[Instructions to follow] Below are entries; copy exactly the lines from the one with "## Abstract" through the one with "compared to unimodal baselines, while an LLM-driven", both included, and leave out the rest.

[Input for this task]
Start of Block

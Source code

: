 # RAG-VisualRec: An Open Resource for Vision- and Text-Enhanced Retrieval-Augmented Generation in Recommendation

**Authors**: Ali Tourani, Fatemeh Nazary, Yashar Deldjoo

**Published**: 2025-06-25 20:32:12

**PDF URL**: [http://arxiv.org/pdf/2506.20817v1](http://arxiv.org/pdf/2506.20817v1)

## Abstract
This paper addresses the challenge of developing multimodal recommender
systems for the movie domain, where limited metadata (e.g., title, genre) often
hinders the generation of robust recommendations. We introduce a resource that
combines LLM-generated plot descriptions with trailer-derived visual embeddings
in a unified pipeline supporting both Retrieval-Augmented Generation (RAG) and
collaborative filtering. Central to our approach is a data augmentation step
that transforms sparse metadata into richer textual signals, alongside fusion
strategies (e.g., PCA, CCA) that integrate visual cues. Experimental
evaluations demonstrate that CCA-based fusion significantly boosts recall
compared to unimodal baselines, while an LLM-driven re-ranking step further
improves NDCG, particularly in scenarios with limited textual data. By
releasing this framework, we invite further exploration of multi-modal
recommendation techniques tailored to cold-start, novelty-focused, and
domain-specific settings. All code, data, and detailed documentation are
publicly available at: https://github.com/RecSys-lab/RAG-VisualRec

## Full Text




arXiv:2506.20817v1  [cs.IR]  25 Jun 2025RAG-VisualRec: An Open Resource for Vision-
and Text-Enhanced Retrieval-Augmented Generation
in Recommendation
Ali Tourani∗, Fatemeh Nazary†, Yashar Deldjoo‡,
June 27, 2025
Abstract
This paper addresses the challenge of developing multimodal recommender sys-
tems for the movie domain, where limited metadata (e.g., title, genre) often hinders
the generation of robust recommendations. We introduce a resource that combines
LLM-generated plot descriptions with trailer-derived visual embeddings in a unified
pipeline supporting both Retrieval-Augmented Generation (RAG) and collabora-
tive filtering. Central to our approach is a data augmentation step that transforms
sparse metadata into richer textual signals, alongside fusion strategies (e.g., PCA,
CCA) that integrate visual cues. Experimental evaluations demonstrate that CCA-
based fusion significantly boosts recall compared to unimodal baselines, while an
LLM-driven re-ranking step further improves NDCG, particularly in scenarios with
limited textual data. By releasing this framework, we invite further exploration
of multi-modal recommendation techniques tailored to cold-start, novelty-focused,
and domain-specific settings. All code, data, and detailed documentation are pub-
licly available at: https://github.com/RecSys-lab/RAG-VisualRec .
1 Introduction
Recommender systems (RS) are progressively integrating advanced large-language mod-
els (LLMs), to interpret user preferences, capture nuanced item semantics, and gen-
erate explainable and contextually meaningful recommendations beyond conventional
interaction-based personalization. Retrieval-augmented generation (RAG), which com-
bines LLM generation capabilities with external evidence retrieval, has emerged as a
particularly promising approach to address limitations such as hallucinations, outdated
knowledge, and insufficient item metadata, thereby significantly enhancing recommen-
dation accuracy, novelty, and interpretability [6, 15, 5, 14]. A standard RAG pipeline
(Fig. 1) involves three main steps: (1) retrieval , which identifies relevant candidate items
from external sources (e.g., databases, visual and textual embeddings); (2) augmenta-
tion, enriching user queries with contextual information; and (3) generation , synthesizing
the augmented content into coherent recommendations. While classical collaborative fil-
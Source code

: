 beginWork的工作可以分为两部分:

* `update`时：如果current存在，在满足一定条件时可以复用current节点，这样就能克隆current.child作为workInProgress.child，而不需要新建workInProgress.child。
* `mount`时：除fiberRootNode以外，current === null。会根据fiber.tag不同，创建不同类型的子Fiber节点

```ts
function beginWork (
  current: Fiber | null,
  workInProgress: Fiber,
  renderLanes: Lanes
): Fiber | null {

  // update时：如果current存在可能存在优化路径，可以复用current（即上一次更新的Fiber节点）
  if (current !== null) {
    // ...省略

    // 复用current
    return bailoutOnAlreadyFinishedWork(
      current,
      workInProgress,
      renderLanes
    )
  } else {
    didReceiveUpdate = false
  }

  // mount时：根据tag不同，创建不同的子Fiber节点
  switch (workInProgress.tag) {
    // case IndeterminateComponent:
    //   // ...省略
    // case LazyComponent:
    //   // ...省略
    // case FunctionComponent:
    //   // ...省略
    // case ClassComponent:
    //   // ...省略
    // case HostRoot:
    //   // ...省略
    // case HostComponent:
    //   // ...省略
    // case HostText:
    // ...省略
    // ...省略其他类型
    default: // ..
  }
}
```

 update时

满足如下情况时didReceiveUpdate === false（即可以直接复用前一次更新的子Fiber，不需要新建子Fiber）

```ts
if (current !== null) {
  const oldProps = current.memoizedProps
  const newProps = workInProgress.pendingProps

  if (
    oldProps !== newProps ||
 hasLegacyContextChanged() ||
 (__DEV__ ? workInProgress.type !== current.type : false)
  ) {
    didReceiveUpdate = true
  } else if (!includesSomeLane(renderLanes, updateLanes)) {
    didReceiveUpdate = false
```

End of Block

[Task output]
## Abstract
This paper addresses the challenge of developing multimodal recommender
systems for the movie domain, where limited metadata (e.g., title, genre) often
hinders the generation of robust recommendations. We introduce a resource that
combines LLM-generated plot descriptions with trailer-derived visual embeddings
in a unified pipeline supporting both Retrieval-Augmented Generation (RAG) and
collaborative filtering. Central to our approach is a data augmentation step
that transforms sparse metadata into richer textual signals, alongside fusion
strategies (e.g., PCA, CCA) that integrate visual cues. Experimental
evaluations demonstrate that CCA-based fusion significantly boosts recall
compared to unimodal baselines, while an LLM-driven re-ranking step further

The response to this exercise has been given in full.